Adsorptive separation processes are ubiquitous in chemical, biological, pharmaceutical and environmental processes, driven by specific interactions between the adsorbate molecules and the adsorbent surfaces. Reversal of the adsorption to recover the adsorbed species or to regenerate the adsorbent is accomplished by many means, including pH, ionic strength, solvent, temperature and pressure swings. In general, these methods require either the addition of chemicals, which may increase the environmental burden, or the heating/cooling of the bulk system, or significant changes in pressure, both of which are energy intensive. We have explored a variety of electrochemically-driven separation systems that are very attractive due to their flexibility of control through modulation of electrochemical potential, fast kinetics and possibility of energy recovery and integration with renewable sources. Our approach relies on heterogeneous redox-active species to mediate the specific interactions with target solutes, as well as take advantage of the large pseudocapacitive charge to provide faster kinetics, higher adsorption capacity and energy recovery performance.
We report the use of heterogeneously supported redox-organometallics, namely metallocenes, for the sorption and release of specific anions from the liquid-phase under oxidizing and reducing conditions, respectively, in both organic and aqueous media. Rather than rely solely on adsorbate charge or size, these redox-functionalized electrodes, through their electrochemical response to an applied potential, regulate the specific chemical interactions of the supported-organometallics with target functional groups of anions to achieve reversible and stoichiometric binding. We explore the mechanisms of this selective interaction through various spectroscopic methods, electrochemical characterization as well as electronic structure calculations. This technology is of scientific and economic interest for (1) sustainable water remediation and waste control, through the removal of highly toxic aqueous contaminants such as organic anions present in agricultural or industrial waste, and (2) improving chemical processes, as a powerful method for direct purification of charged products in chemical synthesis.

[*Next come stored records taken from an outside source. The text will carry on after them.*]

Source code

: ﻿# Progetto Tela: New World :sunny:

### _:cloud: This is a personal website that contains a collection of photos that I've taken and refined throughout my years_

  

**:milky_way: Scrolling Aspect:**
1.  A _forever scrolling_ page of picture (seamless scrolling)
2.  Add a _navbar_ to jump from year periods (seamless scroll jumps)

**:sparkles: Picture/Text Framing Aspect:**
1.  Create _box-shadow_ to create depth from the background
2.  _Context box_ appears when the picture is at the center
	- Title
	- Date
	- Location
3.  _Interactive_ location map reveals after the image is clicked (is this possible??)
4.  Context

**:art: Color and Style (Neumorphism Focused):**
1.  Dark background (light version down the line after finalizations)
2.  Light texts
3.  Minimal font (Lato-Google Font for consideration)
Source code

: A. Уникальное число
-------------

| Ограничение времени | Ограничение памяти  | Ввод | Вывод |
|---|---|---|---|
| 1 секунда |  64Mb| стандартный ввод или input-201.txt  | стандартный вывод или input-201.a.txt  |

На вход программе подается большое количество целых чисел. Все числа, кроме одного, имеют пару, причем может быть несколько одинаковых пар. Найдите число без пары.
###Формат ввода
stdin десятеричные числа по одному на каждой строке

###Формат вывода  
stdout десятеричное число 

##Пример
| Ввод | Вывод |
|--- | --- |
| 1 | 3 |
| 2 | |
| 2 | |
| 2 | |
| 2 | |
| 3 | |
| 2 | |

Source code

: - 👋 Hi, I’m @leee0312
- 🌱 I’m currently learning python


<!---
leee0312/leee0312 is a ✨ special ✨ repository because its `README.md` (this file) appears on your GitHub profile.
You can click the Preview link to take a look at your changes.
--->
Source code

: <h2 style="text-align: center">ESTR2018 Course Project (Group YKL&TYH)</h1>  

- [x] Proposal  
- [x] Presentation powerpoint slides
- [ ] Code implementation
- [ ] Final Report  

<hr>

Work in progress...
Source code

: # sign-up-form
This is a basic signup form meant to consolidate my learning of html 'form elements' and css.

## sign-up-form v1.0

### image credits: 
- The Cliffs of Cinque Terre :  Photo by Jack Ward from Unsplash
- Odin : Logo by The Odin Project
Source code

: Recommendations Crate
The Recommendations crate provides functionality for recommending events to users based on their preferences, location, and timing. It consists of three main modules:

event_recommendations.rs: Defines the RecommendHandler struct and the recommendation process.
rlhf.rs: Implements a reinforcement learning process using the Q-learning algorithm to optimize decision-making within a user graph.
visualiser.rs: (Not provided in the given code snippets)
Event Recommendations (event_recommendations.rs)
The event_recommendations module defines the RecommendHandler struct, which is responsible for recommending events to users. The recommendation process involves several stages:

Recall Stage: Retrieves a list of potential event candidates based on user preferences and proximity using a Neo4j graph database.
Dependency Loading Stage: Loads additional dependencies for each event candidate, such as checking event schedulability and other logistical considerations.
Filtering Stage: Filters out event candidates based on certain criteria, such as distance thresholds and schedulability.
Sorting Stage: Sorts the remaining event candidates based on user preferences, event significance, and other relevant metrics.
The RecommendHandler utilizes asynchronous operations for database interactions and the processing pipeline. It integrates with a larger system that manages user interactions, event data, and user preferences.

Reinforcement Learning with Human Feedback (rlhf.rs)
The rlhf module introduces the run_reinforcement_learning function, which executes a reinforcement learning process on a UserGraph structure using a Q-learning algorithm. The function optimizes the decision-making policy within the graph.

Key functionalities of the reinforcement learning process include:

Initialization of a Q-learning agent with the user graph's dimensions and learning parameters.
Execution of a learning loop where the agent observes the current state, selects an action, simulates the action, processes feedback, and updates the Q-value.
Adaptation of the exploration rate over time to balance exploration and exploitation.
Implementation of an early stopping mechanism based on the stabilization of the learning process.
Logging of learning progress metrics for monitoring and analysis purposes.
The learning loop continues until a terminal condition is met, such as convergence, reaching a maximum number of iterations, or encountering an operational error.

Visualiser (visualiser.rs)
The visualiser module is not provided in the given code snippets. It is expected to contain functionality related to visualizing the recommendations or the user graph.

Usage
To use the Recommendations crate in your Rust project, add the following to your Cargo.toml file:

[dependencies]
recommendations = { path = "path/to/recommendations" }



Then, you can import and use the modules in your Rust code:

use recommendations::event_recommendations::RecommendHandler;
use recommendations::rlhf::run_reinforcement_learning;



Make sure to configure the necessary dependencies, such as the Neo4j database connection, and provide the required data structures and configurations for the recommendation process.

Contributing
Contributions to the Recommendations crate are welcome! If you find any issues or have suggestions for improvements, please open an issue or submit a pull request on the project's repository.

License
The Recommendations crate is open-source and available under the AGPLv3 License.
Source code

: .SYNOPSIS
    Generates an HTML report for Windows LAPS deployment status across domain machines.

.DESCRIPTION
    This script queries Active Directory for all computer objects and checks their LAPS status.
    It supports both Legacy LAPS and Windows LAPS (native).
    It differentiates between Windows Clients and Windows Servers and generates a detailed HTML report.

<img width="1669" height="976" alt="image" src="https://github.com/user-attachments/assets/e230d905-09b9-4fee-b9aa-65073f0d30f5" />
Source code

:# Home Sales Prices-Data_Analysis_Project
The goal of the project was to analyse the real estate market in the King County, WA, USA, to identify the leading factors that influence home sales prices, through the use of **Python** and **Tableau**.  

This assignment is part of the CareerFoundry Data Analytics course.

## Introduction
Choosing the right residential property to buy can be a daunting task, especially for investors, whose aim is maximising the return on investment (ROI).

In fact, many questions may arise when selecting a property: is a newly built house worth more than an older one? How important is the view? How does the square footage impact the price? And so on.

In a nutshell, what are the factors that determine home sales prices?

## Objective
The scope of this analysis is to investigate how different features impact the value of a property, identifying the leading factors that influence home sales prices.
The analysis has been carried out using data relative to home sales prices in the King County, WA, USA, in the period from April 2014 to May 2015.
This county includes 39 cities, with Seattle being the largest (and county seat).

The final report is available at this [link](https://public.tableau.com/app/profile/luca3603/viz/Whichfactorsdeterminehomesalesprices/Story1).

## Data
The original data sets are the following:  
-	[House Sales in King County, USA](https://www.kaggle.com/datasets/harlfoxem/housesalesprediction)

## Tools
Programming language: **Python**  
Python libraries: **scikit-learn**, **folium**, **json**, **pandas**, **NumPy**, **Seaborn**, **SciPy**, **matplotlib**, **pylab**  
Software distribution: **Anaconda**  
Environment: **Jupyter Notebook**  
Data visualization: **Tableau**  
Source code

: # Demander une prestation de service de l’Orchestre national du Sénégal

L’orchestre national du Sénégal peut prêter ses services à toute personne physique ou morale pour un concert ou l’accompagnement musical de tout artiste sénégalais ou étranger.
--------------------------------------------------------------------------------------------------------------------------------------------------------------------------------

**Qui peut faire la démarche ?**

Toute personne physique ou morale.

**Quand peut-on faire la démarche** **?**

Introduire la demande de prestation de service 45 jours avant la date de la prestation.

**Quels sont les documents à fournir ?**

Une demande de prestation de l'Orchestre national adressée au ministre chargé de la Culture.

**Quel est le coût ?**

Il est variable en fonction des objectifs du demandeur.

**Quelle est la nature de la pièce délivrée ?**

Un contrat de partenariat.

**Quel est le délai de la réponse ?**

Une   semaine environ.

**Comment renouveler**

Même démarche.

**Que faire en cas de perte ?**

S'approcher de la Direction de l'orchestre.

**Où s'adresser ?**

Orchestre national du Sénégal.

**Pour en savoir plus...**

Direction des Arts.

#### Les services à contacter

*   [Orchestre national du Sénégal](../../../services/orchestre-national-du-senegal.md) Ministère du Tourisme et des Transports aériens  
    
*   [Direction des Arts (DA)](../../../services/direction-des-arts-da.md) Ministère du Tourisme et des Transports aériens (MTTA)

In a second example of redox-mediated separation processes, we describe a facile approach for the electrochemically-controlled capture and release of CO2 from gas streams. In this instance, the metallocene electrode serves as an electron source for the reduction of a poly-quinone on the cathode side of the cell to foster the reaction of CO2 with the reduced quinone moieties. The CO2 is released during the stripping cycle on reversal of the inter-electrode potential. Again, the electrodes serve as a separation medium, while also allowing for some energy recovery during the swing operations.
The presentation will provide an overview of these new redox-mediated separation processes, including a description of the various redox-electrode preparation methods, and conclude with general observations on the strengths and limitations of such electrochemically-driven separation processes relative to more accepted separation operations.